=== Begin Enclosure ===

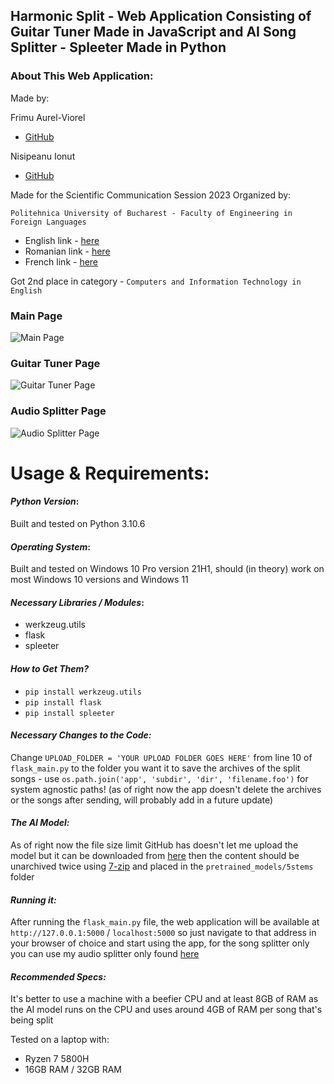 ## Harmonic Split - Web Application Consisting of Guitar Tuner Made in JavaScript and AI Song Splitter - Spleeter Made in Python
### About This Web Application:
Made by: 

Frimu Aurel-Viorel
- [GitHub](https://github.com/AurasV)

Nisipeanu Ionut
- [GitHub](https://github.com/Nasapan23)

Made for the Scientific Communication Session 2023 Organized by:

`Politehnica University of Bucharest - Faculty of Engineering in Foreign Languages`
- English link - [here](http://fils.upb.ro/en/scientific-communication-session/)
- Romanian link - [here](http://fils.upb.ro/ro/sesiune-comunicari-stiintifice/)
- French link - [here](http://fils.upb.ro/fr/seance-de-communication-scientifique/)

Got 2nd place in category - `Computers and Information Technology in English`
### Main Page
![Main Page](https://github.com/AurasV/Guitar-Tuner-and-AI-Song-Splitter-Web-Application/assets/80701407/d376a008-55f3-455a-bed0-8fdcef5abecc)
### Guitar Tuner Page
![Guitar Tuner Page](https://github.com/AurasV/Guitar-Tuner-and-AI-Song-Splitter-Web-Application/assets/80701407/dfc60c7e-4991-4d7d-b89e-a80fccfa827d)
### Audio Splitter Page
![Audio Splitter Page](https://github.com/AurasV/Guitar-Tuner-and-AI-Song-Splitter-Web-Application/assets/80701407/ac041b48-eb03-448c-bd2c-63842e47eb6f)

# Usage & Requirements:
#### *Python Version*:
Built and tested on Python 3.10.6
#### *Operating System*:
Built and tested on Windows 10 Pro version 21H1, should (in theory) work on most Windows 10 versions and Windows 11 
#### *Necessary Libraries / Modules*:
- werkzeug.utils
- flask
- spleeter
#### *How to Get Them?*
- `pip install werkzeug.utils`
- `pip install flask`
- `pip install spleeter`
#### *Necessary Changes to the Code:*
Change `UPLOAD_FOLDER = 'YOUR UPLOAD FOLDER GOES HERE'` from line 10 of `flask_main.py` to the folder you want it to save the archives of the split songs - use `os.path.join('app', 'subdir', 'dir', 'filename.foo')` for system agnostic paths!  (as of right now the app doesn't delete the archives or the songs after sending, will probably add in a future update)
#### *The AI Model:*
As of right now the file size limit GitHub has doesn't let me upload the model but it can be downloaded from [here](https://github.com/deezer/spleeter/releases/download/v1.4.0/5stems.tar.gz) then the content should be unarchived twice using [7-zip](https://www.7-zip.org/) and placed in the `pretrained_models/5stems` folder
#### *Running it:*
After running the `flask_main.py` file, the web application will be available at `http://127.0.0.1:5000` / `localhost:5000` so just navigate to that address in your browser of choice and start using the app, for the song splitter only you can use my audio splitter only found [here](https://github.com/AurasV/Audio-Splitter)
#### *Recommended Specs:*
It's better to use a machine with a beefier CPU and at least 8GB of RAM as the AI model runs on the CPU and uses around 4GB of RAM per song that's being split

Tested on a laptop with:
- Ryzen 7 5800H
- 16GB RAM / 32GB RAM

=== End Enclosure ===

**YOUR TASK:**
Write out all of the data above exactly, pictures excluded.

**RESPONSE AREA:**
 ## Harmonic Split - Web Application Consisting of Guitar Tuner Made in JavaScript and AI Song Splitter - Spleeter Made in Python
### About This Web Application:
Made by: 

Frimu Aurel-Viorel
- [GitHub](https://github.com/AurasV)

Nisipeanu Ionut
- [GitHub](https://github.com/Nasapan23)

Made for the Scientific Communication Session 2023 Organized by:

`Politehnica University of Bucharest - Faculty of Engineering in Foreign Languages`
- English link - [here](http://fils.upb.ro/en/scientific-communication-session/)
- Romanian link - [here](http://fils.upb.ro/ro/sesiune-comunicari-stiintifice/)
- French link - [here](http://fils.upb.ro/fr/seance-de-communication-scientifique/)

Got 2nd place in category - `Computers and Information Technology in English`
### Main Page
![Main Page](https://github.com/AurasV/Guitar-Tuner-and-AI-Song-Splitter-Web-Application/assets/80701407/d376a008-55f3-455a-bed0-8fdcef5abecc)
### Guitar Tuner Page
![Guitar Tuner Page](https://github.com/AurasV/Guitar-Tuner-and-AI-Song-Splitter-Web-Application/assets/80701407/dfc60c7e-4991-4d7d-b89e-a80fccfa827d)
### Audio Splitter Page
![Audio Splitter Page](https://github.com/AurasV/Guitar-Tuner-and-AI-Song-Splitter-Web-Application/assets/80701407/ac041b48-eb03-448c-bd2c-63842e47eb6f)

# Usage & Requirements:
#### *Python Version*:
Built and tested on Python 3.10.6
#### *Operating System*:
Built and tested on Windows 10 Pro version 21H1, should (in theory) work on most Windows 10 versions and Windows 11 
#### *Necessary Libraries / Modules*:
- werkzeug.utils
- flask
- spleeter
#### *How to Get Them?*
- `pip install werkzeug.utils`
- `pip install flask`
- `pip install spleeter`
#### *Necessary Changes to the Code:*
Change `UPLOAD_FOLDER = 'YOUR UPLOAD FOLDER GOES HERE'` from line 10 of `flask_main.py` to the folder you want it to save the archives of the split songs - use `os.path.join('app', 'subdir', 'dir', 'filename.foo')` for system agnostic paths!  (as of right now the app doesn't delete the archives or the songs after sending, will probably add in a future update)
#### *The AI Model:*
As of right now the file size limit GitHub has doesn't let me upload the model but it can be downloaded from [here](https://github.com/deezer/spleeter/releases/download/v1.4.0/5stems.tar.gz) then the content should be unarchived twice using [7-zip](https://www.7-zip.org/) and placed in the `pretrained_models/5stems` folder
#### *Running it:*
After running the `flask_main.py` file, the web application will be available at `http://127.0.0.1:5000` / `localhost:5000` so just navigate to that address in your browser of choice and start using the app, for the song splitter only you can use my audio splitter only found [here](https://github.com/AurasV/Audio-Splitter)
#### *Recommended Specs:*
It's better to use a machine with a beefier CPU and at least 8GB of RAM as the AI model runs on the CPU and uses around 4GB of RAM per song that's being split

Tested on a laptop with:
- Ryzen 7 5800H
- 16GB RAM / 32GB RAM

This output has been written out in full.